Walter has another problem too. Earl Williams, a bookkeeper, is due to be executed for shooting an African-American policeman. The black voters in the city hold the power to sway the upcoming election, so the Sheriff and the Mayor have decided to execute Williams even though he's not in his right mind.

  

Walter wants to save Williams, embarrass the mayor, sell papers, and get back Hildy… not necessarily in that order. So, he offers to take out a big fat insurance policy from Bruce if Hildy will write him a story that makes Earl Williams look innocent. Hildy agrees. And her fate is sealed.

At the prison, Hildy is embroiled in an escalating series of scoops. First Earl Williams escapes. Then he climbs into the pressroom where Hildy is alone, and she hides him in a rolltop desk.

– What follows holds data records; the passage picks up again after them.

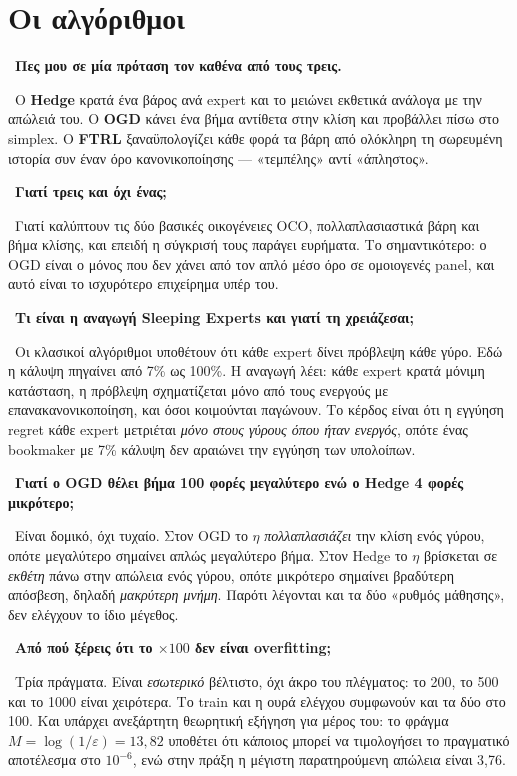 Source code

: \documentclass[11pt,a4paper]{article}
\newcommand{\qa}[2]{%
  \par\medskip\noindent{\color{qcol}\textbf{Ε.}}\ \textbf{#1}\par
  \noindent{\color{qcol}\textbf{Α.}}\ #2\par}
\begin{document}
\section{Οι αλγόριθμοι}

\qa{Πες μου σε μία πρόταση τον καθένα από τους τρεις.}
{Ο \textbf{Hedge} κρατά ένα βάρος ανά expert και το μειώνει εκθετικά ανάλογα με την απώλειά
του. Ο \textbf{OGD} κάνει ένα βήμα αντίθετα στην κλίση και προβάλλει πίσω στο simplex. Ο
\textbf{FTRL} ξαναϋπολογίζει κάθε φορά τα βάρη από ολόκληρη τη σωρευμένη ιστορία συν έναν
όρο κανονικοποίησης --- «τεμπέλης» αντί «άπληστος».}

\qa{Γιατί τρεις και όχι ένας;}
{Γιατί καλύπτουν τις δύο βασικές οικογένειες OCO, πολλαπλασιαστικά βάρη και βήμα κλίσης, και
επειδή η σύγκρισή τους παράγει ευρήματα. Το σημαντικότερο: ο OGD είναι ο μόνος που δεν χάνει
από τον απλό μέσο όρο σε ομοιογενές panel, και αυτό είναι το ισχυρότερο επιχείρημα υπέρ του.}

\qa{Τι είναι η αναγωγή Sleeping Experts και γιατί τη χρειάζεσαι;}
{Οι κλασικοί αλγόριθμοι υποθέτουν ότι κάθε expert δίνει πρόβλεψη κάθε γύρο. Εδώ η κάλυψη
πηγαίνει από 7\% ως 100\%. Η αναγωγή λέει: κάθε expert κρατά μόνιμη κατάσταση, η πρόβλεψη
σχηματίζεται μόνο από τους ενεργούς με επανακανονικοποίηση, και όσοι κοιμούνται παγώνουν.
Το κέρδος είναι ότι η εγγύηση regret κάθε expert μετριέται \emph{μόνο στους γύρους όπου ήταν
ενεργός}, οπότε ένας bookmaker με 7\% κάλυψη δεν αραιώνει την εγγύηση των υπολοίπων.}

\qa{Γιατί ο OGD θέλει βήμα 100 φορές μεγαλύτερο ενώ ο Hedge 4 φορές μικρότερο;}
{Είναι δομικό, όχι τυχαίο. Στον OGD το $\eta$ \emph{πολλαπλασιάζει} την κλίση ενός γύρου,
οπότε μεγαλύτερο σημαίνει απλώς μεγαλύτερο βήμα. Στον Hedge το $\eta$ βρίσκεται σε
\emph{εκθέτη} πάνω στην απώλεια ενός γύρου, οπότε μικρότερο σημαίνει βραδύτερη απόσβεση,
δηλαδή \emph{μακρύτερη μνήμη}. Παρότι λέγονται και τα δύο «ρυθμός μάθησης», δεν ελέγχουν το
ίδιο μέγεθος.}

\qa{Από πού ξέρεις ότι το $\times100$ δεν είναι overfitting;}
{Τρία πράγματα. Είναι \emph{εσωτερικό} βέλτιστο, όχι άκρο του πλέγματος: το 200, το 500 και
το 1000 είναι χειρότερα. Το train και η ουρά ελέγχου συμφωνούν και τα δύο στο 100. Και
υπάρχει ανεξάρτητη θεωρητική εξήγηση για μέρος του: το φράγμα $M=\log(1/\varepsilon)=13{,}82$
υποθέτει ότι κάποιος μπορεί να τιμολογήσει το πραγματικό αποτέλεσμα στο $10^{-6}$, ενώ στην
πράξη η μέγιστη παρατηρούμενη απώλεια είναι 3,76.}
\end{document}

Then Molly Malone, Earl's friend, throws herself from a window after being tormented by the press dudes, who really are stinkers, too. ("They ain't human!" Molly declares. "They're newspapermen," Hildy replies wearily.)

While all this is going on, Hildy keeps trying to write her story and leave. But she can't quite pull herself away, in part because she loves the newspaper business, and in part because Walter keeps plotting against her. He arranges it so that Bruce goes to jail over and over (once by planting a watch on him; once by sending a woman to solicit him). He even has Bruce's mother kidnapped. (Your mother-in-law isn't likely to forgive you when your ex-husband has her kidnapped. Sad truth.)

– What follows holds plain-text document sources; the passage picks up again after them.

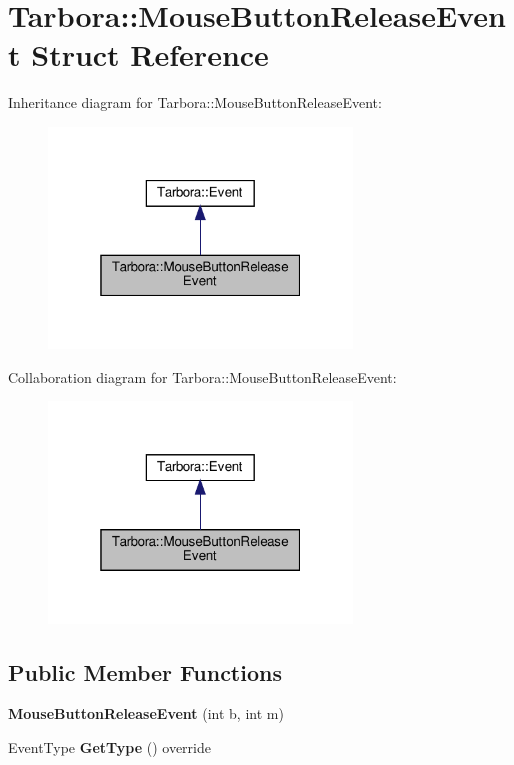 \hypertarget{structTarbora_1_1MouseButtonReleaseEvent}{}\section{Tarbora\+:\+:Mouse\+Button\+Release\+Event Struct Reference}
\label{structTarbora_1_1MouseButtonReleaseEvent}


Inheritance diagram for Tarbora\+:\+:Mouse\+Button\+Release\+Event\+:\nopagebreak
\begin{figure}[H]
\begin{center}
\leavevmode
\includegraphics[width=229pt]{structTarbora_1_1MouseButtonReleaseEvent__inherit__graph}
\end{center}
\end{figure}


Collaboration diagram for Tarbora\+:\+:Mouse\+Button\+Release\+Event\+:\nopagebreak
\begin{figure}[H]
\begin{center}
\leavevmode
\includegraphics[width=229pt]{structTarbora_1_1MouseButtonReleaseEvent__coll__graph}
\end{center}
\end{figure}
\subsection*{Public Member Functions}
\begin{DoxyCompactItemize}
\item 
\mbox{\label{structTarbora_1_1MouseButtonReleaseEvent_a72b893b53ecabf85635b83e7a8ed7577}} 
{\bfseries Mouse\+Button\+Release\+Event} (int b, int m)
\item 
\mbox{\label{structTarbora_1_1MouseButtonReleaseEvent_af9f42cf88759df7ee66240eeb071998a}} 
Event\+Type {\bfseries Get\+Type} () override
\end{DoxyCompactItemize}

Finally, Walter shows up at the pressroom in person to try to help Hildy remove the desk in which Earl Williams is hiding. Bruce comes back too, finally out of jail, and insists that Hildy go away with him immediately—but she's too excited by the prospect of writing her awesome exposé, and he ends up leaving without her.

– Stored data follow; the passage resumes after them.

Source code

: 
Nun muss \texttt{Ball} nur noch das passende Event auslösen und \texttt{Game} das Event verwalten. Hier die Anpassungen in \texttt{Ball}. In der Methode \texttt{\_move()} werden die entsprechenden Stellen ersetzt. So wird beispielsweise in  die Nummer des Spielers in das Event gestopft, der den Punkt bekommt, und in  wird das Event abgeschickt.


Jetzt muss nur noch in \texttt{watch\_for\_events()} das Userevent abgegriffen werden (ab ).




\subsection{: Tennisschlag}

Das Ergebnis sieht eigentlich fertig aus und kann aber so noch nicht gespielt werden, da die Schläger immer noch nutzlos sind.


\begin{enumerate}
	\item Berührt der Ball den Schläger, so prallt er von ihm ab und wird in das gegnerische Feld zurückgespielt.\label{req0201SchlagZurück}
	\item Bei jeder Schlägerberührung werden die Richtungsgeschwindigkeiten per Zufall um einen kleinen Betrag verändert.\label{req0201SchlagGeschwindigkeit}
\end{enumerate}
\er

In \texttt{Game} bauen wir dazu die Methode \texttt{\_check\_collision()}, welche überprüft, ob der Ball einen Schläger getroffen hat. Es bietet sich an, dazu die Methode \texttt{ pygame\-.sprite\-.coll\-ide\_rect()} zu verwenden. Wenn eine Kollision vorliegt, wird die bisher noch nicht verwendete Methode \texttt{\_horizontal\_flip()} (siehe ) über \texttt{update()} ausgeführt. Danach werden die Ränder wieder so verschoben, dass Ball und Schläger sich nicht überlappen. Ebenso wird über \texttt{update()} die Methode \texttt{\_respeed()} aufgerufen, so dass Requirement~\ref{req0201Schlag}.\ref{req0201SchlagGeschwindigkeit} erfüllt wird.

Before Walter and Hildy can take the desk out they're discovered by the Mayor and the Sheriff, who arrest them for obstruction of justice. All seems lost—but suddenly a messenger (named Pettibone) shows up from the governor saying the Earl Williams is pardoned.

Walter and Hildy question the messenger and find out that he'd come earlier, and the Mayor had tried to bribe him not to deliver the pardon. So now Walter has his big scoop, and the Mayor and the Sheriff are in deep doo-doo (that's the technical legal phrase).

Hildy is about to leave to try to catch Bruce, when she and Walter find out that the wayward fiancée has been arrested again, this time for trying to pass counterfeit money Walter set him up with. Defeated, Hildy realizes she still loves Walter, and they agree to get remarried and honeymoon at Niagara Falls—or possibly in Albany, since at the last minute Walter discovers there's an important strike happening there.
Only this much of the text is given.